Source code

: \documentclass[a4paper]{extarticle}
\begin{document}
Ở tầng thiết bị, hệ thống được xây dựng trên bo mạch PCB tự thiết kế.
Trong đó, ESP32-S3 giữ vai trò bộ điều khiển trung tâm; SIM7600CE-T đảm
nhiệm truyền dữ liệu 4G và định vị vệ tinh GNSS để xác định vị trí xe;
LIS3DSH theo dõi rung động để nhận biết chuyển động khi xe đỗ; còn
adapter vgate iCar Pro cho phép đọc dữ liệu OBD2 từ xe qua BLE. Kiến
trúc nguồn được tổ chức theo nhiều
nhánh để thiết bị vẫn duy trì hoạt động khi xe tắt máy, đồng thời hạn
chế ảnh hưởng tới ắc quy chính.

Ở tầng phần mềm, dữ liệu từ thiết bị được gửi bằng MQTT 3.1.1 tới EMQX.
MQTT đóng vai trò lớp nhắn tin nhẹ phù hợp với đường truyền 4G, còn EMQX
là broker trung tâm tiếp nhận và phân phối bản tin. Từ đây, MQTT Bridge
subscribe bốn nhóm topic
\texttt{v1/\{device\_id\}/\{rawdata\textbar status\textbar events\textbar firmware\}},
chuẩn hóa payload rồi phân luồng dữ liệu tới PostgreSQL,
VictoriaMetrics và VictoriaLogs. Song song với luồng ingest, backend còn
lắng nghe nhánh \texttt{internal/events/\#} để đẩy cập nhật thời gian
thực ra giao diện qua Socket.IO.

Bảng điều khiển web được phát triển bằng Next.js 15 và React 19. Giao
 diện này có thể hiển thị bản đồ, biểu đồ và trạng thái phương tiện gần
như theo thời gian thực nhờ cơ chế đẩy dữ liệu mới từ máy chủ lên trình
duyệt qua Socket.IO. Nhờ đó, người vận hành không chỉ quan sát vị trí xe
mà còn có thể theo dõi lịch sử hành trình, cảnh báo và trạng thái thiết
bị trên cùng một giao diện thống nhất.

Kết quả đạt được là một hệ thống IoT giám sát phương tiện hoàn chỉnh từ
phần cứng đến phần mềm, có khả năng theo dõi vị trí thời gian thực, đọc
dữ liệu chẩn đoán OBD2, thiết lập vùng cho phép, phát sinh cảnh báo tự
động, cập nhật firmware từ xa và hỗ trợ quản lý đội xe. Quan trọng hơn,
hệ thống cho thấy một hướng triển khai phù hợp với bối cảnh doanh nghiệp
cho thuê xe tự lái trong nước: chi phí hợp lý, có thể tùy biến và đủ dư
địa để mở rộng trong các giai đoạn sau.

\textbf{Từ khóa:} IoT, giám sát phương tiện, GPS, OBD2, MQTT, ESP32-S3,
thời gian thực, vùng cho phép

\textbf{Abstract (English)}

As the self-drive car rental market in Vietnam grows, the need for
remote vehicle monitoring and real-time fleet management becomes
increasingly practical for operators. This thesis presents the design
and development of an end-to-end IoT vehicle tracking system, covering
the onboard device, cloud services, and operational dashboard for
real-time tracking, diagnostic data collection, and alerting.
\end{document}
★ ★ ★ ★ ★ ★ ★
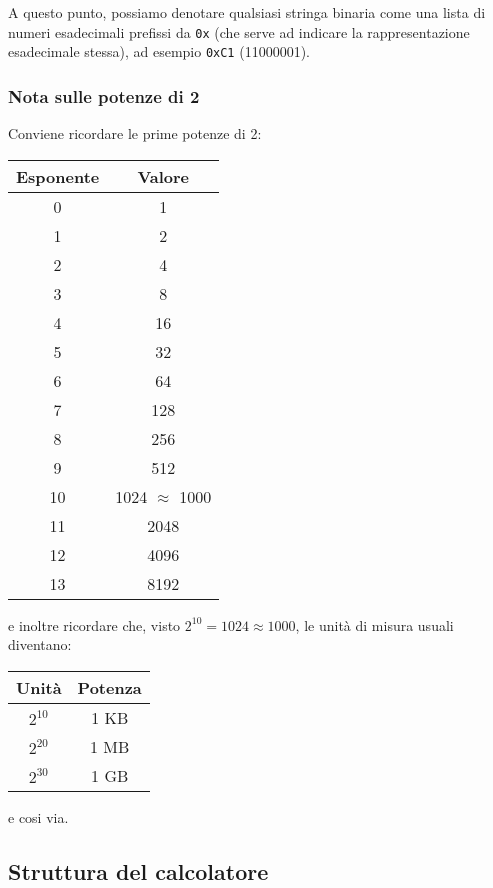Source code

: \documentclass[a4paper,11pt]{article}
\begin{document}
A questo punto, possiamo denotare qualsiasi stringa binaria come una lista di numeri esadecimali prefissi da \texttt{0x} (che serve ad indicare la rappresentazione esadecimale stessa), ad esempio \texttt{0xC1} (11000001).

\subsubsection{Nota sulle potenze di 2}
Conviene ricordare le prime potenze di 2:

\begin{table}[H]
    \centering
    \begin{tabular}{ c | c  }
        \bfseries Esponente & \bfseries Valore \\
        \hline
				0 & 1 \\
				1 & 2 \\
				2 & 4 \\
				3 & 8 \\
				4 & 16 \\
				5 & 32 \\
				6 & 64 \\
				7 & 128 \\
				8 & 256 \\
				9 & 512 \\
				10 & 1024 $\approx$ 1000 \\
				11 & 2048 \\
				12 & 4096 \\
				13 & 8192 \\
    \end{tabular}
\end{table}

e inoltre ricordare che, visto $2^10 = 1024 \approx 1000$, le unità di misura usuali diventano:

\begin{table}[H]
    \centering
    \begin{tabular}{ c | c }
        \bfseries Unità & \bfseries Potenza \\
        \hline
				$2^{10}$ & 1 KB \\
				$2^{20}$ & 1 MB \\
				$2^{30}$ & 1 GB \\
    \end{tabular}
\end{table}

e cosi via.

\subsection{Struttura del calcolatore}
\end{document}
★ ★ ★ ★ ★ ★ ★
Reproduce, exactly as they stand in the data above, the lines from the one that holds "subscribe bốn nhóm topic" to the one that holds "diện này có", inclusive.

subscribe bốn nhóm topic
\texttt{v1/\{device\_id\}/\{rawdata\textbar status\textbar events\textbar firmware\}},
chuẩn hóa payload rồi phân luồng dữ liệu tới PostgreSQL,
VictoriaMetrics và VictoriaLogs. Song song với luồng ingest, backend còn
lắng nghe nhánh \texttt{internal/events/\#} để đẩy cập nhật thời gian
thực ra giao diện qua Socket.IO.

Bảng điều khiển web được phát triển bằng Next.js 15 và React 19. Giao
 diện này có thể hiển thị bản đồ, biểu đồ và trạng thái phương tiện gần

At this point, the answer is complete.